▸ EXERCISE DESCRIPTION:
Every line of the data below is to be duplicated exactly, pictures excepted.

▸ MATERIAL FOR THIS EXERCISE:

------------

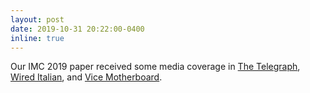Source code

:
 ```yaml
---
layout: post
date: 2019-10-31 20:22:00-0400
inline: true
---
```


Our IMC 2019 paper received some media coverage in [The Telegraph](https://www.telegraph.co.uk/technology/2019/10/27/google-algorithm-hogs-internet-traffic-researchers-show/), [Wired Italian](https://www.wired.it/internet/web/2019/10/28/google-bbr-traffico-web/), and [Vice Motherboard](https://www.vice.com/en_us/article/xwepkw/googles-network-congestion-algorithm-isnt-fair-researchers-say).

------------

▸ SOLUTION TO THE PROBLEM:
Source code

:
 ```yaml
---
layout: post
date: 2019-10-31 20:22:00-0400
inline: true
---
```


Our IMC 2019 paper received some media coverage in [The Telegraph](https://www.telegraph.co.uk/technology/2019/10/27/google-algorithm-hogs-internet-traffic-researchers-show/), [Wired Italian](https://www.wired.it/internet/web/2019/10/28/google-bbr-traffico-web/), and [Vice Motherboard](https://www.vice.com/en_us/article/xwepkw/googles-network-congestion-algorithm-isnt-fair-researchers-say).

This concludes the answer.